Saying that a business run for profit could and should also be run in a decent, moral way, isn’t, I don’t think, in any way anti-capitalist. On the contrary, capitalism, being fundamentally more ‘moral’ than socialism, should be taking the ‘high ground’ on issues such as this.
There IS something wrong with packing 3500 women and young kids into a totally unsafe structure and working them until the building collapses on top of them - from both a moral perspective (clearly) and also a capitalistic one (such an event obviously doesn’t make the business owner any money).
Are you sure it doesn't make any money? If the operations in the building produced enough revenue to exceed all costs (including construction) then the owners were making money on it.
Whoever owned and built the facilities in Bangladesh is responsible, not capitalism.
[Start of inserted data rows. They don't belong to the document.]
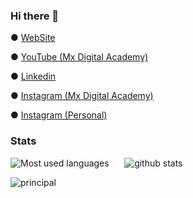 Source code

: ### Hi there 👋

● <a href="https://www.maxisandoval37.github.io/webSite/" rel="nofollow">WebSite</a>

● <a href="https://www.youtube.com/watch?v=-AV4LfKtlTk&list=PLfwQfDfaNmvq1o1aQMyzdcimX8QOgPBHx&index=2&t=0s/" rel="nofollow">YouTube (Mx Digital Academy)</a>

● <a href="https://www.linkedin.com/in/maximiliano-sandoval/" rel="nofollow">Linkedin</a>

● <a href="https://www.instagram.com/mx.digital.academy/" rel="nofollow">Instagram (Mx Digital Academy)</a>

● <a href="https://www.instagram.com/maxisandoval37/" rel="nofollow">Instagram (Personal)</a>

### Stats

![Most used languages](https://github-readme-stats.vercel.app/api/top-langs/?username=maxisandoval37&theme=dracula&layout=compact)
⠀⠀![github stats](https://github-readme-stats.vercel.app/api?username=maxisandoval37&theme=dracula&show_icons=true&layout=compact)

![principal](https://k62.kn3.net/taringa/9/1/D/F/6/9/maxisandoval37/9B4.png)


<!--
**maxisandoval37/maxisandoval37** is a ✨ _special_ ✨ repository because its `README.md` (this file) appears on your GitHub profile.

Here are some ideas to get you started:

- 🔭 I’m currently working on ...
- 🌱 I’m currently learning ...
- 👯 I’m looking to collaborate on ...
- 🤔 I’m looking for help with ...
- 💬 Ask me about ...
- 📫 How to reach me: ...
- 😄 Pronouns: ...
- ⚡ Fun fact: ...
-->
We have no idea what the building standards are and which were violated, what officials were bribed or what contractors cut corners. This is so typical in the third world but the idea they can be raised to our standards overnight is ludicrous. They cannot afford what I call “affordable righteous indignation” which is the world the Pope lives in. As the people of Bangladesh lift themselves out of poverty, they can then demand and build safer facilities. We cannot ordain them and can only hurt them by refusing to buy what they make. We can’t gift them out of poverty either.
A fair wage is what the market bears and that is better than no wage. A fair wage is the starting point for greater prosperity, no wage is the end point of poverty. No one says they have to die to achieve prosperity. It is up to the people Bangladesh to make those corrections or accept the risks based on their decision about their future.
Then it’s up to their government or the people to change that....not the Global Barons who would then have us all working at their idea of a fair “International” wage rate.